FORD The Men and the Machine

Posted by jack_miller | Published a year ago

With 33 ratings

By: Robert Lacey

Purchased At: $40.00 (4 used & new offers)

Spanning more than one hundred years and four generations, this biography of Henry Ford, the automobile company he created, and the dynasty he founded, reflects the rise of industrial America and the American dream
I don't believe I ever read a 700 page biography cover to cover before (or any other book that size). I'm not an avid or a fast reader but this book held my interest. Certainly this book is not for everyone, but if you're interested in automobiles and how automobiles and the people who built them changed the world (for better or worse) this is one book You'll want to read.

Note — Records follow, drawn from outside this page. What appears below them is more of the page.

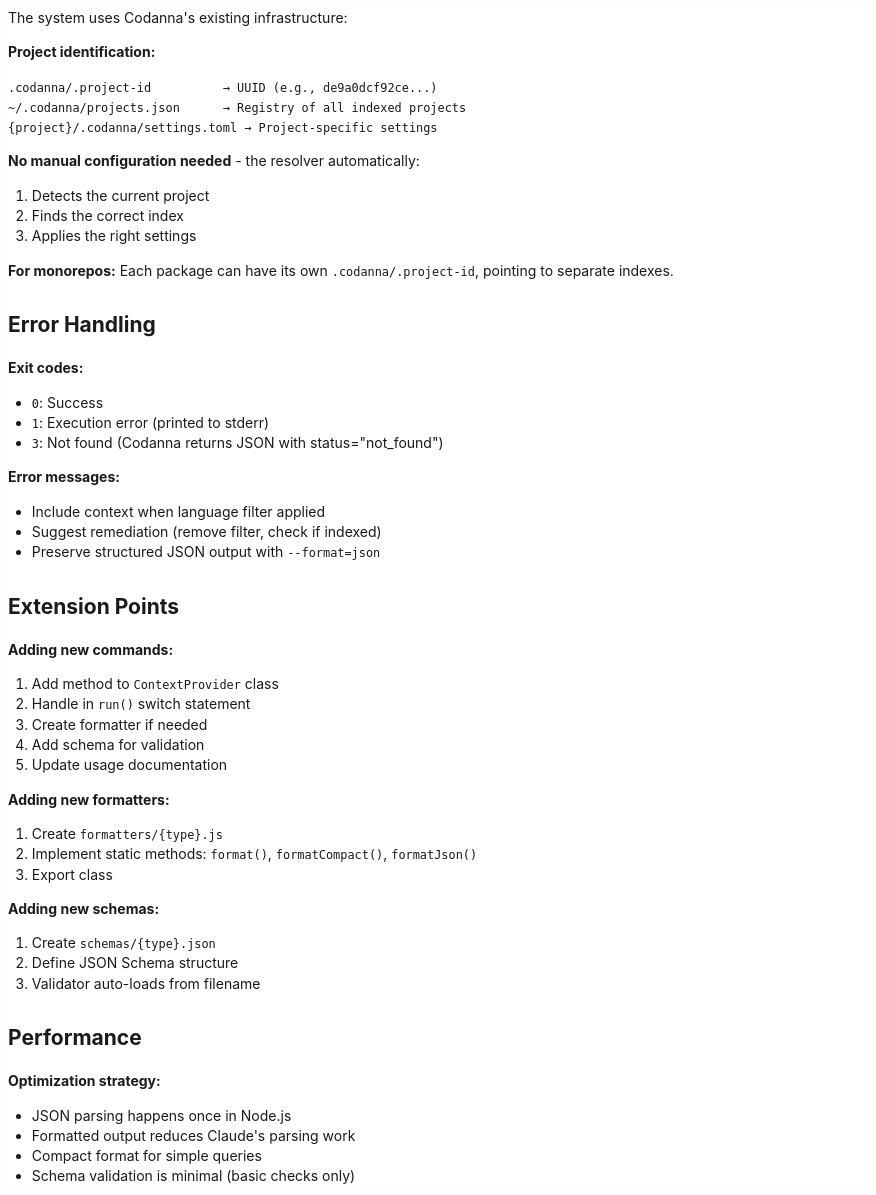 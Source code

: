 The system uses Codanna's existing infrastructure:

**Project identification:**
```
.codanna/.project-id          → UUID (e.g., de9a0dcf92ce...)
~/.codanna/projects.json      → Registry of all indexed projects
{project}/.codanna/settings.toml → Project-specific settings
```

**No manual configuration needed** - the resolver automatically:
1. Detects the current project
2. Finds the correct index
3. Applies the right settings

**For monorepos:**
Each package can have its own `.codanna/.project-id`, pointing to separate indexes.

## Error Handling

**Exit codes:**
- `0`: Success
- `1`: Execution error (printed to stderr)
- `3`: Not found (Codanna returns JSON with status="not_found")

**Error messages:**
- Include context when language filter applied
- Suggest remediation (remove filter, check if indexed)
- Preserve structured JSON output with `--format=json`

## Extension Points

**Adding new commands:**
1. Add method to `ContextProvider` class
2. Handle in `run()` switch statement
3. Create formatter if needed
4. Add schema for validation
5. Update usage documentation

**Adding new formatters:**
1. Create `formatters/{type}.js`
2. Implement static methods: `format()`, `formatCompact()`, `formatJson()`
3. Export class

**Adding new schemas:**
1. Create `schemas/{type}.json`
2. Define JSON Schema structure
3. Validator auto-loads from filename

## Performance

**Optimization strategy:**
- JSON parsing happens once in Node.js
- Formatted output reduces Claude's parsing work
- Compact format for simple queries
- Schema validation is minimal (basic checks only)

This book was published in mid 80s and I was in Detroit around that time, I wish I could have read it then. Charlie Sorenson wrote an an autobiography, " My Forty Years With Ford" good, but an autobiography has one point of view, where this book has several. It goes way beyond Fords, but then Fords (the people and the cars) have touched most everyone on the planet. I don't know if you can still get a decent hardcover, but my paperback wanted to come apart. I may have to buy a hardcover because I'll probably read it again!

- cecilia_ortiz

"Ford: The Men and the Machine" is the most definitive and complete book about the life and happenings of automotive's greatest man, Henry Ford. His accomplishments as cited cannot compare to any other single figure in automobile history (or even business itself).
The book is nothing short of epic: over 800 pages and 36 chapters, plus appendices. It starts off with the author's assessment of Ford's total contribution to life, starting at Dearborn Michigan in 1831. The details are all-inclusive and mind boggling, right down to Henry's Sister's comments about his early days repairing watches. The book moves slowly and steadily through Part One, "The Rise of Henry Ford" to Parts Two and Three, "Glory Days" and "Grass-Roots Hero." Here the reader is given the unbiased account of even the thoughts of young Henry, and how he became so fascinated with what was then the latest thing: the gasoline engine, which he saw in 1877 from a trip to Machinery Hall in Philadelphia. We are given the full story behind Ford's rise to power over other prominent automotive men of his time, such as the Duryea and the Dodge Bros., and particularly Henry Selden. I found it exciting to read about how Ford didn't give in to a greedy, money-hungry individual like Selden who had no real engineering talent, but wanted only to rake in the royalties from his so-called gasoline engine that he patented in 1895 (it didn't even work as illustrated in his diagram, and Selden didn't even have a working model in an automobile until 1904--it went five yards and died!). Ford held out through more than 10 years of court battles over the legal implications of the Selden patent, and won. After that, there was no doubt that Ford had firmly established himself as a "man for the people." The victory over the Selden patent allowed ALL automobile manufacturers to keep their prices affordable.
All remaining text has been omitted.